Wow did Chuck really call Marbury and Penny 2 pieces of trash?

I agree about Penny and I am getting doubts about Marbury watching the team play after the trade.

Chuck always dissed Marbury.


----------



## Arclite (Nov 2, 2002)

That is also the reason why Googs is being rumored to Utah, they just don't want to deal with the financial burden this year.. Utah could absorb him..

No one could have foreseen Googs problems, and he gave us a couple real nice years. The guy almost died, hard to fault him for having that kind of experience coupled with the injuries.
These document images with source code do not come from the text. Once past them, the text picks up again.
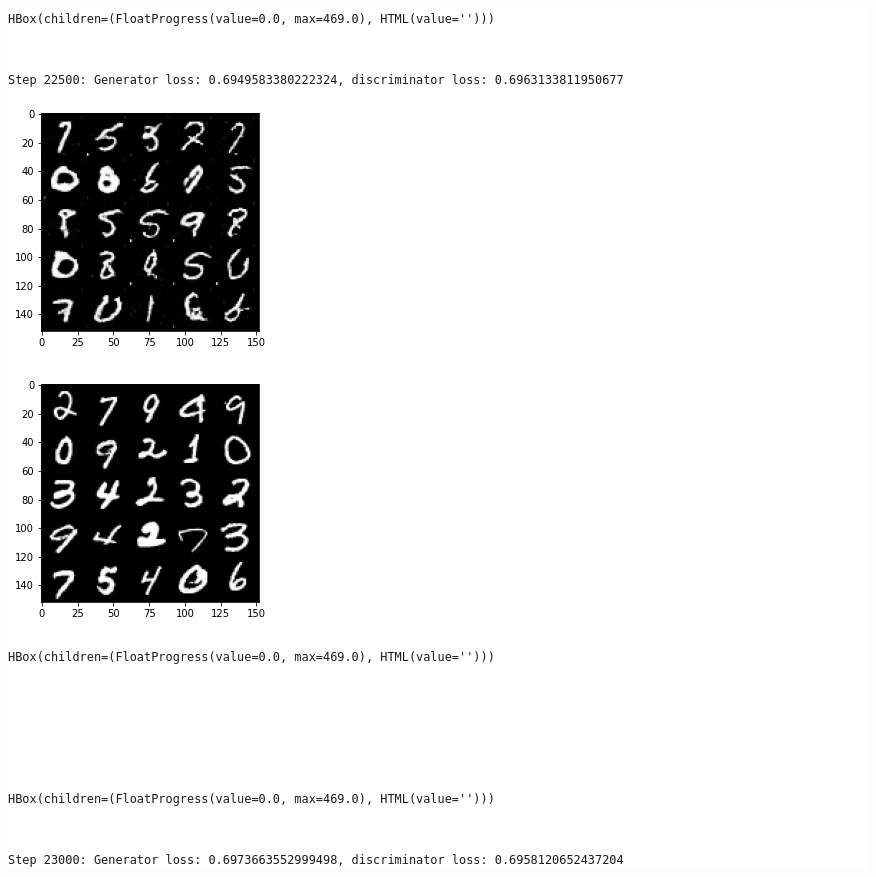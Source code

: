 
    



    HBox(children=(FloatProgress(value=0.0, max=469.0), HTML(value='')))


    Step 22500: Generator loss: 0.6949583380222324, discriminator loss: 0.6963133811950677



![png](output_20_122.png)



![png](output_20_123.png)


    



    HBox(children=(FloatProgress(value=0.0, max=469.0), HTML(value='')))


    



    HBox(children=(FloatProgress(value=0.0, max=469.0), HTML(value='')))


    Step 23000: Generator loss: 0.6973663552999498, discriminator loss: 0.6958120652437204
Penny, IMHO, was just a bad signing.. he was already having injury problems and I just don't think you can give that kind of money to a guy who has such an injury history.. He signed with us in 99, after he had 3 mediocre, injury plagued seasons in Orlando following his all-nba team stints (I think).. It was a gamble, but what has happened to Penny over the last couple years could have easily been foreseen, imo.. He gave us a couple good years as well, but those long term deals just killed the Suns for the past two years or so..


----------



## MightyReds2020 (Jul 19, 2002)

This is quite ironic consider that the Suns reacquired Antonio McDyess, but I thought if Dice would have never left, the Suns may have gotten to the finals, and possibly win it, in the past few years.:sigh:


----------



## Arclite (Nov 2, 2002)

McDouche isn't exactly in friendly territory.. when he left us for Denver, we were offering more money for him to play on a BETTER team, JKidd and some others even flew out to Denver when he was talking with them to get him to change his mind, but he just up and left.

Wouldn't be surprised to hear the boos hail down on McDyess at home tonight.


----------